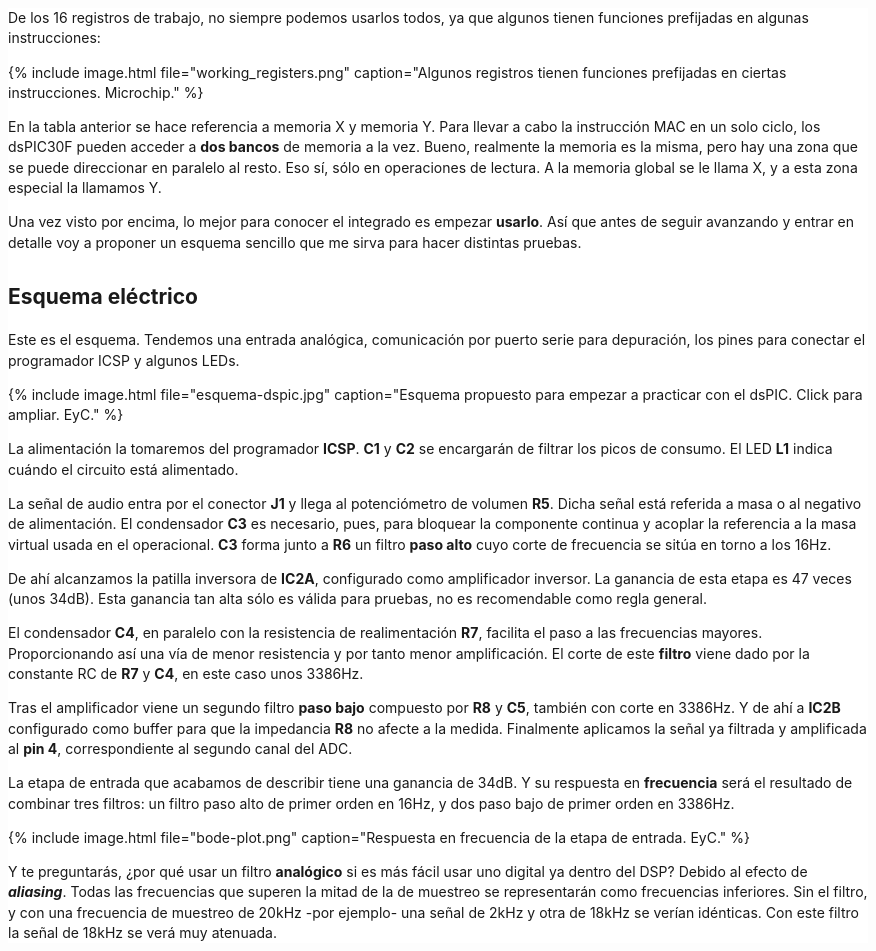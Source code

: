 De los 16 registros de trabajo, no siempre podemos usarlos todos, ya que algunos tienen funciones prefijadas en algunas instrucciones:

{% include image.html file="working_registers.png" caption="Algunos registros tienen funciones prefijadas en ciertas instrucciones. Microchip." %}

En la tabla anterior se hace referencia a memoria X y memoria Y. Para llevar a cabo la instrucción MAC en un solo ciclo, los dsPIC30F pueden acceder a **dos bancos** de memoria a la vez. Bueno, realmente la memoria es la misma, pero hay una zona que se puede direccionar en paralelo al resto. Eso sí, sólo en operaciones de lectura. A la memoria global se le llama X, y a esta zona especial la llamamos Y.

Una vez visto por encima, lo mejor para conocer el integrado es empezar **usarlo**. Así que antes de seguir avanzando y entrar en detalle voy a proponer un esquema sencillo que me sirva para hacer distintas pruebas.

## Esquema eléctrico

Este es el esquema. Tendemos una entrada analógica, comunicación por puerto serie para depuración, los pines para conectar el programador ICSP y algunos LEDs.

{% include image.html file="esquema-dspic.jpg" caption="Esquema propuesto para empezar a practicar con el dsPIC. Click para ampliar. EyC." %}

La alimentación la tomaremos del programador **ICSP**. **C1** y **C2** se encargarán de filtrar los picos de consumo. El LED **L1** indica cuándo el circuito está alimentado.

La señal de audio entra por el conector **J1** y llega al potenciómetro de volumen **R5**. Dicha señal está referida a masa o al negativo de alimentación. El condensador **C3** es necesario, pues, para bloquear la componente continua y acoplar la referencia a la masa virtual usada en el operacional. **C3** forma junto a **R6** un filtro **paso alto** cuyo corte de frecuencia se sitúa en torno a los 16Hz.

De ahí alcanzamos la patilla inversora de **IC2A**, configurado como amplificador inversor. La ganancia de esta etapa es 47 veces (unos 34dB). Esta ganancia tan alta sólo es válida para pruebas, no es recomendable como regla general.

El condensador **C4**, en paralelo con la resistencia de realimentación **R7**, facilita el paso a las frecuencias mayores. Proporcionando así una vía de menor resistencia y por tanto menor amplificación. El corte de este **filtro** viene dado por la constante RC de **R7** y **C4**, en este caso unos 3386Hz.

Tras el amplificador viene un segundo filtro **paso bajo** compuesto por **R8** y **C5**, también con corte en 3386Hz. Y de ahí a **IC2B** configurado como buffer para que la impedancia **R8** no afecte a la medida. Finalmente aplicamos la señal ya filtrada y amplificada al **pin 4**, correspondiente al segundo canal del ADC.

La etapa de entrada que acabamos de describir tiene una ganancia de 34dB. Y su respuesta en **frecuencia** será el resultado de combinar tres filtros: un filtro paso alto de primer orden en 16Hz, y dos paso bajo de primer orden en 3386Hz.

{% include image.html file="bode-plot.png" caption="Respuesta en frecuencia de la etapa de entrada. EyC." %}

Y te preguntarás, ¿por qué usar un filtro **analógico** si es más fácil usar uno digital ya dentro del DSP? Debido al efecto de ***aliasing***. Todas las frecuencias que superen la mitad de la de muestreo se representarán como frecuencias inferiores. Sin el filtro, y con una frecuencia de muestreo de 20kHz -por ejemplo- una señal de 2kHz y otra de 18kHz se verían idénticas. Con este filtro la señal de 18kHz se verá muy atenuada.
-------
Goal of the exercise:
Among the lines above, please find those with "amplificador" and copy them.

Output for this task:
De ahí alcanzamos la patilla inversora de **IC2A**, configurado como amplificador inversor. La ganancia de esta etapa es 47 veces (unos 34dB). Esta ganancia tan alta sólo es válida para pruebas, no es recomendable como regla general.
Tras el amplificador viene un segundo filtro **paso bajo** compuesto por **R8** y **C5**, también con corte en 3386Hz. Y de ahí a **IC2B** configurado como buffer para que la impedancia **R8** no afecte a la medida. Finalmente aplicamos la señal ya filtrada y amplificada al **pin 4**, correspondiente al segundo canal del ADC.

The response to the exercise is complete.